Which lines have the string "provide"? Copy all of them from the entries below.
►
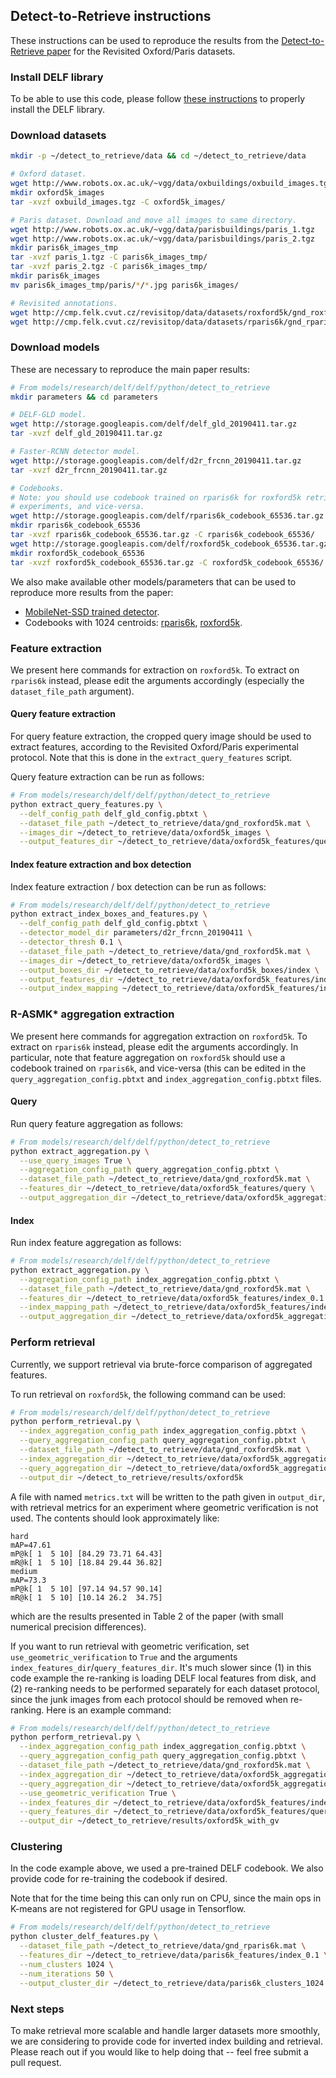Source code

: ## Detect-to-Retrieve instructions

These instructions can be used to reproduce the results from the
[Detect-to-Retrieve paper](https://arxiv.org/abs/1812.01584) for the Revisited
Oxford/Paris datasets.

### Install DELF library

To be able to use this code, please follow
[these instructions](../../../INSTALL_INSTRUCTIONS.md) to properly install the
DELF library.

### Download datasets

```bash
mkdir -p ~/detect_to_retrieve/data && cd ~/detect_to_retrieve/data

# Oxford dataset.
wget http://www.robots.ox.ac.uk/~vgg/data/oxbuildings/oxbuild_images.tgz
mkdir oxford5k_images
tar -xvzf oxbuild_images.tgz -C oxford5k_images/

# Paris dataset. Download and move all images to same directory.
wget http://www.robots.ox.ac.uk/~vgg/data/parisbuildings/paris_1.tgz
wget http://www.robots.ox.ac.uk/~vgg/data/parisbuildings/paris_2.tgz
mkdir paris6k_images_tmp
tar -xvzf paris_1.tgz -C paris6k_images_tmp/
tar -xvzf paris_2.tgz -C paris6k_images_tmp/
mkdir paris6k_images
mv paris6k_images_tmp/paris/*/*.jpg paris6k_images/

# Revisited annotations.
wget http://cmp.felk.cvut.cz/revisitop/data/datasets/roxford5k/gnd_roxford5k.mat
wget http://cmp.felk.cvut.cz/revisitop/data/datasets/rparis6k/gnd_rparis6k.mat
```

### Download models

These are necessary to reproduce the main paper results:

```bash
# From models/research/delf/delf/python/detect_to_retrieve
mkdir parameters && cd parameters

# DELF-GLD model.
wget http://storage.googleapis.com/delf/delf_gld_20190411.tar.gz
tar -xvzf delf_gld_20190411.tar.gz

# Faster-RCNN detector model.
wget http://storage.googleapis.com/delf/d2r_frcnn_20190411.tar.gz
tar -xvzf d2r_frcnn_20190411.tar.gz

# Codebooks.
# Note: you should use codebook trained on rparis6k for roxford5k retrieval
# experiments, and vice-versa.
wget http://storage.googleapis.com/delf/rparis6k_codebook_65536.tar.gz
mkdir rparis6k_codebook_65536
tar -xvzf rparis6k_codebook_65536.tar.gz -C rparis6k_codebook_65536/
wget http://storage.googleapis.com/delf/roxford5k_codebook_65536.tar.gz
mkdir roxford5k_codebook_65536
tar -xvzf roxford5k_codebook_65536.tar.gz -C roxford5k_codebook_65536/
```

We also make available other models/parameters that can be used to reproduce
more results from the paper:

-   [MobileNet-SSD trained detector](http://storage.googleapis.com/delf/d2r_mnetssd_20190411.tar.gz).
-   Codebooks with 1024 centroids:
    [rparis6k](http://storage.googleapis.com/delf/rparis6k_codebook_1024.tar.gz),
    [roxford5k](http://storage.googleapis.com/delf/roxford5k_codebook_1024.tar.gz).

### Feature extraction

We present here commands for extraction on `roxford5k`. To extract on `rparis6k`
instead, please edit the arguments accordingly (especially the
`dataset_file_path` argument).

#### Query feature extraction

For query feature extraction, the cropped query image should be used to extract
features, according to the Revisited Oxford/Paris experimental protocol. Note
that this is done in the `extract_query_features` script.

Query feature extraction can be run as follows:

```bash
# From models/research/delf/delf/python/detect_to_retrieve
python extract_query_features.py \
  --delf_config_path delf_gld_config.pbtxt \
  --dataset_file_path ~/detect_to_retrieve/data/gnd_roxford5k.mat \
  --images_dir ~/detect_to_retrieve/data/oxford5k_images \
  --output_features_dir ~/detect_to_retrieve/data/oxford5k_features/query
```

#### Index feature extraction and box detection

Index feature extraction / box detection can be run as follows:

```bash
# From models/research/delf/delf/python/detect_to_retrieve
python extract_index_boxes_and_features.py \
  --delf_config_path delf_gld_config.pbtxt \
  --detector_model_dir parameters/d2r_frcnn_20190411 \
  --detector_thresh 0.1 \
  --dataset_file_path ~/detect_to_retrieve/data/gnd_roxford5k.mat \
  --images_dir ~/detect_to_retrieve/data/oxford5k_images \
  --output_boxes_dir ~/detect_to_retrieve/data/oxford5k_boxes/index \
  --output_features_dir ~/detect_to_retrieve/data/oxford5k_features/index_0.1 \
  --output_index_mapping ~/detect_to_retrieve/data/oxford5k_features/index_mapping_0.1.csv
```

### R-ASMK* aggregation extraction

We present here commands for aggregation extraction on `roxford5k`. To extract
on `rparis6k` instead, please edit the arguments accordingly. In particular,
note that feature aggregation on `roxford5k` should use a codebook trained on
`rparis6k`, and vice-versa (this can be edited in the
`query_aggregation_config.pbtxt` and `index_aggregation_config.pbtxt` files.

#### Query

Run query feature aggregation as follows:

```bash
# From models/research/delf/delf/python/detect_to_retrieve
python extract_aggregation.py \
  --use_query_images True \
  --aggregation_config_path query_aggregation_config.pbtxt \
  --dataset_file_path ~/detect_to_retrieve/data/gnd_roxford5k.mat \
  --features_dir ~/detect_to_retrieve/data/oxford5k_features/query \
  --output_aggregation_dir ~/detect_to_retrieve/data/oxford5k_aggregation/query
```

#### Index

Run index feature aggregation as follows:

```bash
# From models/research/delf/delf/python/detect_to_retrieve
python extract_aggregation.py \
  --aggregation_config_path index_aggregation_config.pbtxt \
  --dataset_file_path ~/detect_to_retrieve/data/gnd_roxford5k.mat \
  --features_dir ~/detect_to_retrieve/data/oxford5k_features/index_0.1 \
  --index_mapping_path ~/detect_to_retrieve/data/oxford5k_features/index_mapping_0.1.csv \
  --output_aggregation_dir ~/detect_to_retrieve/data/oxford5k_aggregation/index_0.1
```

### Perform retrieval

Currently, we support retrieval via brute-force comparison of aggregated
features.

To run retrieval on `roxford5k`, the following command can be used:

```bash
# From models/research/delf/delf/python/detect_to_retrieve
python perform_retrieval.py \
  --index_aggregation_config_path index_aggregation_config.pbtxt \
  --query_aggregation_config_path query_aggregation_config.pbtxt \
  --dataset_file_path ~/detect_to_retrieve/data/gnd_roxford5k.mat \
  --index_aggregation_dir ~/detect_to_retrieve/data/oxford5k_aggregation/index_0.1 \
  --query_aggregation_dir ~/detect_to_retrieve/data/oxford5k_aggregation/query \
  --output_dir ~/detect_to_retrieve/results/oxford5k
```

A file with named `metrics.txt` will be written to the path given in
`output_dir`, with retrieval metrics for an experiment where geometric
verification is not used. The contents should look approximately like:

```
hard
mAP=47.61
mP@k[ 1  5 10] [84.29 73.71 64.43]
mR@k[ 1  5 10] [18.84 29.44 36.82]
medium
mAP=73.3
mP@k[ 1  5 10] [97.14 94.57 90.14]
mR@k[ 1  5 10] [10.14 26.2  34.75]
```

which are the results presented in Table 2 of the paper (with small numerical
precision differences).

If you want to run retrieval with geometric verification, set
`use_geometric_verification` to `True` and the arguments
`index_features_dir`/`query_features_dir`. It's much slower since (1) in this
code example the re-ranking is loading DELF local features from disk, and (2)
re-ranking needs to be performed separately for each dataset protocol, since the
junk images from each protocol should be removed when re-ranking. Here is an
example command:

```bash
# From models/research/delf/delf/python/detect_to_retrieve
python perform_retrieval.py \
  --index_aggregation_config_path index_aggregation_config.pbtxt \
  --query_aggregation_config_path query_aggregation_config.pbtxt \
  --dataset_file_path ~/detect_to_retrieve/data/gnd_roxford5k.mat \
  --index_aggregation_dir ~/detect_to_retrieve/data/oxford5k_aggregation/index_0.1 \
  --query_aggregation_dir ~/detect_to_retrieve/data/oxford5k_aggregation/query \
  --use_geometric_verification True \
  --index_features_dir ~/detect_to_retrieve/data/oxford5k_features/index_0.1 \
  --query_features_dir ~/detect_to_retrieve/data/oxford5k_features/query \
  --output_dir ~/detect_to_retrieve/results/oxford5k_with_gv
```

### Clustering

In the code example above, we used a pre-trained DELF codebook. We also provide
code for re-training the codebook if desired.

Note that for the time being this can only run on CPU, since the main ops in
K-means are not registered for GPU usage in Tensorflow.

```bash
# From models/research/delf/delf/python/detect_to_retrieve
python cluster_delf_features.py \
  --dataset_file_path ~/detect_to_retrieve/data/gnd_rparis6k.mat \
  --features_dir ~/detect_to_retrieve/data/paris6k_features/index_0.1 \
  --num_clusters 1024 \
  --num_iterations 50 \
  --output_cluster_dir ~/detect_to_retrieve/data/paris6k_clusters_1024
```

### Next steps

To make retrieval more scalable and handle larger datasets more smoothly, we are
considering to provide code for inverted index building and retrieval. Please
reach out if you would like to help doing that -- feel free submit a pull
request.
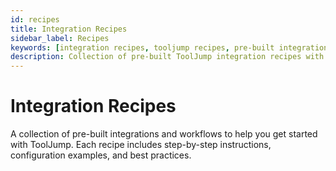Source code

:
 ```yaml
---
id: recipes
title: Integration Recipes
sidebar_label: Recipes
keywords: [integration recipes, tooljump recipes, pre-built integrations, developer tool recipes, workflow examples]
description: Collection of pre-built ToolJump integration recipes with step-by-step instructions for connecting GitHub, AWS, Datadog, and other developer tools.
---
```


# Integration Recipes

A collection of pre-built integrations and workflows to help you get started with ToolJump. Each recipe includes step-by-step instructions, configuration examples, and best practices.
◄
## ANSWER TO THIS PROBLEM
In the code example above, we used a pre-trained DELF codebook. We also provide
considering to provide code for inverted index building and retrieval. Please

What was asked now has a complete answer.